[BRIEF]
Write each entry out again exactly, with nothing omitted.

--------

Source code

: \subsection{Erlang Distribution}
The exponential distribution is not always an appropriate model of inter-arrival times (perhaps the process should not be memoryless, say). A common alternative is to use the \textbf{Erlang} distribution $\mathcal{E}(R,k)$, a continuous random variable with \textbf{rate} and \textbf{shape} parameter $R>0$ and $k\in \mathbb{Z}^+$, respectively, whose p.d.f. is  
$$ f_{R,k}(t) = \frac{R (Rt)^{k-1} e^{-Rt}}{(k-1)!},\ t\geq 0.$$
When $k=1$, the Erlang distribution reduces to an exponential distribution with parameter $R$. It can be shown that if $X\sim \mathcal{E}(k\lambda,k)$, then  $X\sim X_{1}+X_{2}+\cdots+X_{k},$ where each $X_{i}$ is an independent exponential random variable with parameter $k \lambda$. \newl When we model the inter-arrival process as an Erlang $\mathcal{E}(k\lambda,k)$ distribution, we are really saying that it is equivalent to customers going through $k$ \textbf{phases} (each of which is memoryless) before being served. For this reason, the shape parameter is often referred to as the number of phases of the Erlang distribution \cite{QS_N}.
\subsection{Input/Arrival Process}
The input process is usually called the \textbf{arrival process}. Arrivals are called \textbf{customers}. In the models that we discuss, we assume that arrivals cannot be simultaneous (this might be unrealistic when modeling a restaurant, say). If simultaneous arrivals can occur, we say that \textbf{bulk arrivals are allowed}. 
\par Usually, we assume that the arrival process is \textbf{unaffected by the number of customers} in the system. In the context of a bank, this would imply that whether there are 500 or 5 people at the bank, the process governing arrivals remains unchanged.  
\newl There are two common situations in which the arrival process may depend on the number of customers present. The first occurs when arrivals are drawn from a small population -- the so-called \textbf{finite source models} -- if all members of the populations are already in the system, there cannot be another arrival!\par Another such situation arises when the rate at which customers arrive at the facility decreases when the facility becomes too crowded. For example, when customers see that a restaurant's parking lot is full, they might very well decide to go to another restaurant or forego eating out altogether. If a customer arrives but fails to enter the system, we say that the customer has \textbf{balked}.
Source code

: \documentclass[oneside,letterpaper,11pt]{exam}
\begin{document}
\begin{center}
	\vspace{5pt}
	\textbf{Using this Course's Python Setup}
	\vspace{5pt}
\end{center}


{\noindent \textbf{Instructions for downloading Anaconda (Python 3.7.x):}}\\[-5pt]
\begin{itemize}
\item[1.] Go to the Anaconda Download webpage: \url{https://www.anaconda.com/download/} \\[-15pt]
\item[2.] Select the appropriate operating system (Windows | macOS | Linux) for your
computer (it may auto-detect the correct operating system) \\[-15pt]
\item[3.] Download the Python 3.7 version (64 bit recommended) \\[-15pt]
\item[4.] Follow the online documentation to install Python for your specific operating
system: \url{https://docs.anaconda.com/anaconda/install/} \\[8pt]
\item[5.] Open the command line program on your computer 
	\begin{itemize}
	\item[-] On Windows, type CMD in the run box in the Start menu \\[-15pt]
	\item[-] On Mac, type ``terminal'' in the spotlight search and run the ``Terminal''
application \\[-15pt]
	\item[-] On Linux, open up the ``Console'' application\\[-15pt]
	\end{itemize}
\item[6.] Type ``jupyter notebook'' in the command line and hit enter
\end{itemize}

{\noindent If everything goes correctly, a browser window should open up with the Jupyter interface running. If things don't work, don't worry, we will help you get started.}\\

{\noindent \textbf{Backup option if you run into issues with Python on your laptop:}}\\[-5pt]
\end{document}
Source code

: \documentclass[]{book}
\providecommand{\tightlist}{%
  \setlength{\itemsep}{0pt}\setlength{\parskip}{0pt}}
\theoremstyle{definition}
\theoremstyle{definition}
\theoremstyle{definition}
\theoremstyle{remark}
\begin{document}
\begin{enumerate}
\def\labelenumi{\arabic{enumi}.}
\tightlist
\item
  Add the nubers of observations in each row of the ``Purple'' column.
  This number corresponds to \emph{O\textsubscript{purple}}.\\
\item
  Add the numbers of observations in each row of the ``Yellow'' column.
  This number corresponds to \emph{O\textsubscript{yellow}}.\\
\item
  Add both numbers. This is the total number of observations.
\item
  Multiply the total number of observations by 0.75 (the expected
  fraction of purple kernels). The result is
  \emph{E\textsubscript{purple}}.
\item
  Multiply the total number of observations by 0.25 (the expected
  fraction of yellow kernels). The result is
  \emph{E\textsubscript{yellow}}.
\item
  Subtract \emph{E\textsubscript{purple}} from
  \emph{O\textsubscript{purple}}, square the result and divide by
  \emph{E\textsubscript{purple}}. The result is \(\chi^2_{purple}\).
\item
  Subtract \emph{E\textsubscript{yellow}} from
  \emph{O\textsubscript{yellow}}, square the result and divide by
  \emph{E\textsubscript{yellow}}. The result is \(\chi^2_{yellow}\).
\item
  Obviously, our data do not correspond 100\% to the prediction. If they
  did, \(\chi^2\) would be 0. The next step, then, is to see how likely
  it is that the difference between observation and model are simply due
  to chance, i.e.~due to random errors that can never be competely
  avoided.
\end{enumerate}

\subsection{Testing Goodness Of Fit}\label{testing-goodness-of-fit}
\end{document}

--------

[WRITTEN ANSWER]
Source code

: \subsection{Erlang Distribution}
The exponential distribution is not always an appropriate model of inter-arrival times (perhaps the process should not be memoryless, say). A common alternative is to use the \textbf{Erlang} distribution $\mathcal{E}(R,k)$, a continuous random variable with \textbf{rate} and \textbf{shape} parameter $R>0$ and $k\in \mathbb{Z}^+$, respectively, whose p.d.f. is  
$$ f_{R,k}(t) = \frac{R (Rt)^{k-1} e^{-Rt}}{(k-1)!},\ t\geq 0.$$
When $k=1$, the Erlang distribution reduces to an exponential distribution with parameter $R$. It can be shown that if $X\sim \mathcal{E}(k\lambda,k)$, then  $X\sim X_{1}+X_{2}+\cdots+X_{k},$ where each $X_{i}$ is an independent exponential random variable with parameter $k \lambda$. \newl When we model the inter-arrival process as an Erlang $\mathcal{E}(k\lambda,k)$ distribution, we are really saying that it is equivalent to customers going through $k$ \textbf{phases} (each of which is memoryless) before being served. For this reason, the shape parameter is often referred to as the number of phases of the Erlang distribution \cite{QS_N}.
\subsection{Input/Arrival Process}
The input process is usually called the \textbf{arrival process}. Arrivals are called \textbf{customers}. In the models that we discuss, we assume that arrivals cannot be simultaneous (this might be unrealistic when modeling a restaurant, say). If simultaneous arrivals can occur, we say that \textbf{bulk arrivals are allowed}. 
\par Usually, we assume that the arrival process is \textbf{unaffected by the number of customers} in the system. In the context of a bank, this would imply that whether there are 500 or 5 people at the bank, the process governing arrivals remains unchanged.  
\newl There are two common situations in which the arrival process may depend on the number of customers present. The first occurs when arrivals are drawn from a small population -- the so-called \textbf{finite source models} -- if all members of the populations are already in the system, there cannot be another arrival!\par Another such situation arises when the rate at which customers arrive at the facility decreases when the facility becomes too crowded. For example, when customers see that a restaurant's parking lot is full, they might very well decide to go to another restaurant or forego eating out altogether. If a customer arrives but fails to enter the system, we say that the customer has \textbf{balked}.
Source code

: \documentclass[oneside,letterpaper,11pt]{exam}
\begin{document}
\begin{center}
	\vspace{5pt}
	\textbf{Using this Course's Python Setup}
	\vspace{5pt}
\end{center}


{\noindent \textbf{Instructions for downloading Anaconda (Python 3.7.x):}}\\[-5pt]
\begin{itemize}
\item[1.] Go to the Anaconda Download webpage: \url{https://www.anaconda.com/download/} \\[-15pt]
\item[2.] Select the appropriate operating system (Windows | macOS | Linux) for your
computer (it may auto-detect the correct operating system) \\[-15pt]
\item[3.] Download the Python 3.7 version (64 bit recommended) \\[-15pt]
\item[4.] Follow the online documentation to install Python for your specific operating
system: \url{https://docs.anaconda.com/anaconda/install/} \\[8pt]
\item[5.] Open the command line program on your computer 
	\begin{itemize}
	\item[-] On Windows, type CMD in the run box in the Start menu \\[-15pt]
	\item[-] On Mac, type ``terminal'' in the spotlight search and run the ``Terminal''
application \\[-15pt]
	\item[-] On Linux, open up the ``Console'' application\\[-15pt]
	\end{itemize}
\item[6.] Type ``jupyter notebook'' in the command line and hit enter
\end{itemize}

{\noindent If everything goes correctly, a browser window should open up with the Jupyter interface running. If things don't work, don't worry, we will help you get started.}\\

{\noindent \textbf{Backup option if you run into issues with Python on your laptop:}}\\[-5pt]
\end{document}
Source code

: \documentclass[]{book}
\providecommand{\tightlist}{%
  \setlength{\itemsep}{0pt}\setlength{\parskip}{0pt}}
\theoremstyle{definition}
\theoremstyle{definition}
\theoremstyle{definition}
\theoremstyle{remark}
\begin{document}
\begin{enumerate}
\def\labelenumi{\arabic{enumi}.}
\tightlist
\item
  Add the nubers of observations in each row of the ``Purple'' column.
  This number corresponds to \emph{O\textsubscript{purple}}.\\
\item
  Add the numbers of observations in each row of the ``Yellow'' column.
  This number corresponds to \emph{O\textsubscript{yellow}}.\\
\item
  Add both numbers. This is the total number of observations.
\item
  Multiply the total number of observations by 0.75 (the expected
  fraction of purple kernels). The result is
  \emph{E\textsubscript{purple}}.
\item
  Multiply the total number of observations by 0.25 (the expected
  fraction of yellow kernels). The result is
  \emph{E\textsubscript{yellow}}.
\item
  Subtract \emph{E\textsubscript{purple}} from
  \emph{O\textsubscript{purple}}, square the result and divide by
  \emph{E\textsubscript{purple}}. The result is \(\chi^2_{purple}\).
\item
  Subtract \emph{E\textsubscript{yellow}} from
  \emph{O\textsubscript{yellow}}, square the result and divide by
  \emph{E\textsubscript{yellow}}. The result is \(\chi^2_{yellow}\).
\item
  Obviously, our data do not correspond 100\% to the prediction. If they
  did, \(\chi^2\) would be 0. The next step, then, is to see how likely
  it is that the difference between observation and model are simply due
  to chance, i.e.~due to random errors that can never be competely
  avoided.
\end{enumerate}

\subsection{Testing Goodness Of Fit}\label{testing-goodness-of-fit}
\end{document}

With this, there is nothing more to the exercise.